Saved entries
· · · · · · ·
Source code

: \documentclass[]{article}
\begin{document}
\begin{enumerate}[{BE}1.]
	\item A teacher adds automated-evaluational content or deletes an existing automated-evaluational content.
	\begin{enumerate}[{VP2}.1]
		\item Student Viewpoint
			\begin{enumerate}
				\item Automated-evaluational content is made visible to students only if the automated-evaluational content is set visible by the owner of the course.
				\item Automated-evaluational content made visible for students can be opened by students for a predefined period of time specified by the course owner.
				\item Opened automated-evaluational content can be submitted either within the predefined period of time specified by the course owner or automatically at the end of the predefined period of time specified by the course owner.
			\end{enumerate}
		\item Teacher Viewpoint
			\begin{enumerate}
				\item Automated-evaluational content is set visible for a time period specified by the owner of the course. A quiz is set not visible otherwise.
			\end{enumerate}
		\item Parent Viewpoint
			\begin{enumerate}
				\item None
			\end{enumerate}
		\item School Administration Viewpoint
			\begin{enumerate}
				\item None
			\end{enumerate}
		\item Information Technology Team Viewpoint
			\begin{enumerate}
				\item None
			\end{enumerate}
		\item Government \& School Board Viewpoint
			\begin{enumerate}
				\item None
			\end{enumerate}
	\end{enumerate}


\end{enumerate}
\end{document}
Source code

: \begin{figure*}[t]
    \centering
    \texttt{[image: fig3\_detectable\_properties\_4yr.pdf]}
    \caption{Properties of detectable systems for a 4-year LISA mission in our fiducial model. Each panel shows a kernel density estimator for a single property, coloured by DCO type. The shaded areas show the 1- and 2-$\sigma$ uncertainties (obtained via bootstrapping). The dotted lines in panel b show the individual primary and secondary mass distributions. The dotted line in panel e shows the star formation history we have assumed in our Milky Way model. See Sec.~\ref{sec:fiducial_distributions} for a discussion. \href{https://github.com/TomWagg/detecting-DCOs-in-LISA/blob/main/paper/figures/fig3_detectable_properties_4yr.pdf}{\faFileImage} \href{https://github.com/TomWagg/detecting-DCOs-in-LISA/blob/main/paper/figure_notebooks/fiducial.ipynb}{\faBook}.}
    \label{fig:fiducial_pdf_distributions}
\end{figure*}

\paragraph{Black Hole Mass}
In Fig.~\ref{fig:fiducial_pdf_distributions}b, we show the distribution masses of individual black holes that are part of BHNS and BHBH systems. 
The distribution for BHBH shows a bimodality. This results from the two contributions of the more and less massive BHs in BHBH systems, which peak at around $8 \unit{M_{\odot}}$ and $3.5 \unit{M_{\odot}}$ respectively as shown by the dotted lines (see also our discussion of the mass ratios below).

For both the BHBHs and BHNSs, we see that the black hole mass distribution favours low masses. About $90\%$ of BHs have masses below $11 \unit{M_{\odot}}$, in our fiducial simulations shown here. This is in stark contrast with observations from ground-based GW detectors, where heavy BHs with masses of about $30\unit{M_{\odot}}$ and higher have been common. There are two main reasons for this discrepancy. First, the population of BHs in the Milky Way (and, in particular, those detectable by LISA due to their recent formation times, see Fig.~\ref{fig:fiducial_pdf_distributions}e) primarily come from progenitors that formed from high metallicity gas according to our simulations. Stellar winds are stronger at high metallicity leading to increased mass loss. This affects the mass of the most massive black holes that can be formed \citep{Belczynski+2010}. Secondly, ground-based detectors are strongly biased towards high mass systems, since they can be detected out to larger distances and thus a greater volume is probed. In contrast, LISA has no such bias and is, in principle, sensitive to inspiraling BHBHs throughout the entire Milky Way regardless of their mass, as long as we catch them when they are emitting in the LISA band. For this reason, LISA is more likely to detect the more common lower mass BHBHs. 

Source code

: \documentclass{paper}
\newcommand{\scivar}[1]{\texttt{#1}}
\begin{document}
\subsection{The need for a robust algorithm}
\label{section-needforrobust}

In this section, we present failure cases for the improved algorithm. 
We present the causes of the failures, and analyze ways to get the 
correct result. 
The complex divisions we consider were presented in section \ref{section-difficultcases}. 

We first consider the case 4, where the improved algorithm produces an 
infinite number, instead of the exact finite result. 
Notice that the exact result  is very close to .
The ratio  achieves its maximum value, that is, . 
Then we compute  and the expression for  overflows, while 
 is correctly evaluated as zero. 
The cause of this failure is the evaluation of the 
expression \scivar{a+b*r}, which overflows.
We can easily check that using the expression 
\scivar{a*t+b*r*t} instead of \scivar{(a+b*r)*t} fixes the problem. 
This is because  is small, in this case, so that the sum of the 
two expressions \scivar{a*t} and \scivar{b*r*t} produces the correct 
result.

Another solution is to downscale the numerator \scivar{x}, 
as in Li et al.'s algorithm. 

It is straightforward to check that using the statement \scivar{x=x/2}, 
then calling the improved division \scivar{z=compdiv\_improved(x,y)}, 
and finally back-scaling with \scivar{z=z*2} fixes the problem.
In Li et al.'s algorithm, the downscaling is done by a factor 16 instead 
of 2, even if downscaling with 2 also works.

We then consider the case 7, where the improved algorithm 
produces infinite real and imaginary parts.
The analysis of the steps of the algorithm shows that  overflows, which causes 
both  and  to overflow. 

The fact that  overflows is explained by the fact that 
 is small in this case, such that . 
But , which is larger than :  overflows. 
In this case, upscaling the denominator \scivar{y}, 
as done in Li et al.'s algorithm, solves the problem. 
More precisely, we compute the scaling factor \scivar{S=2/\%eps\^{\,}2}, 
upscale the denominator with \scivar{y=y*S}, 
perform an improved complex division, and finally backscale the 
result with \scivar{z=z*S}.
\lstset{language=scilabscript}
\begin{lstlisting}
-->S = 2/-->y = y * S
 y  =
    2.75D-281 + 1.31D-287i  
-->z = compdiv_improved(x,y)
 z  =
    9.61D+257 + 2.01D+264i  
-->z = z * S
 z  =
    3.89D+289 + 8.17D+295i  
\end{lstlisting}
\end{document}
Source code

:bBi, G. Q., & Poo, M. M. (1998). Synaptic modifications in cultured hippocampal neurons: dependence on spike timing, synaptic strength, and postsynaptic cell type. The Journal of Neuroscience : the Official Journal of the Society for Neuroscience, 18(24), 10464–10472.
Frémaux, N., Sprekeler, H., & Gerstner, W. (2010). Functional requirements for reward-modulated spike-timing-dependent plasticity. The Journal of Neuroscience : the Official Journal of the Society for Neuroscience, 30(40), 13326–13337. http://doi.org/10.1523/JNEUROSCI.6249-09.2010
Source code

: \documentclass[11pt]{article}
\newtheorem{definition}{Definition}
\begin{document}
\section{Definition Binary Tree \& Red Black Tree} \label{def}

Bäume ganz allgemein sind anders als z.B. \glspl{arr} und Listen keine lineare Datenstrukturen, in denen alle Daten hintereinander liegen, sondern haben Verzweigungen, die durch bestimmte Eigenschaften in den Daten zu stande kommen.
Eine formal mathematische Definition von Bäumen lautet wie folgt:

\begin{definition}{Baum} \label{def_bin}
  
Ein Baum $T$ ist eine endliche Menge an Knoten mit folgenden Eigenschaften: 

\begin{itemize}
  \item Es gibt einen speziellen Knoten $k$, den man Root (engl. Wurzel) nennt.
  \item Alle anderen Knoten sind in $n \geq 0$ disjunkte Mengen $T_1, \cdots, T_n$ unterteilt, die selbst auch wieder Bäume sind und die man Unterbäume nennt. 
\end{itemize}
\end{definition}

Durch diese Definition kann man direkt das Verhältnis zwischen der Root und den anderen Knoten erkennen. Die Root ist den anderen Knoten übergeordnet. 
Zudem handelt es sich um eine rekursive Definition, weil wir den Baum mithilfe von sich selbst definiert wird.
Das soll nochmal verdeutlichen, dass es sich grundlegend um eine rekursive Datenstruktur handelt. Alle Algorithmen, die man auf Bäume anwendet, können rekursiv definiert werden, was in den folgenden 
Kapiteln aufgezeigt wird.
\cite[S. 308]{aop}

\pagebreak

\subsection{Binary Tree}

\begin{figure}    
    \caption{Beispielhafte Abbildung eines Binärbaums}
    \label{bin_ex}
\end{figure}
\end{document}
· · · · · · ·
(Exercise goal)
Search the entries above for "wird". Return every line that has it.

(Exercise answer)
Zudem handelt es sich um eine rekursive Definition, weil wir den Baum mithilfe von sich selbst definiert wird.
Kapiteln aufgezeigt wird.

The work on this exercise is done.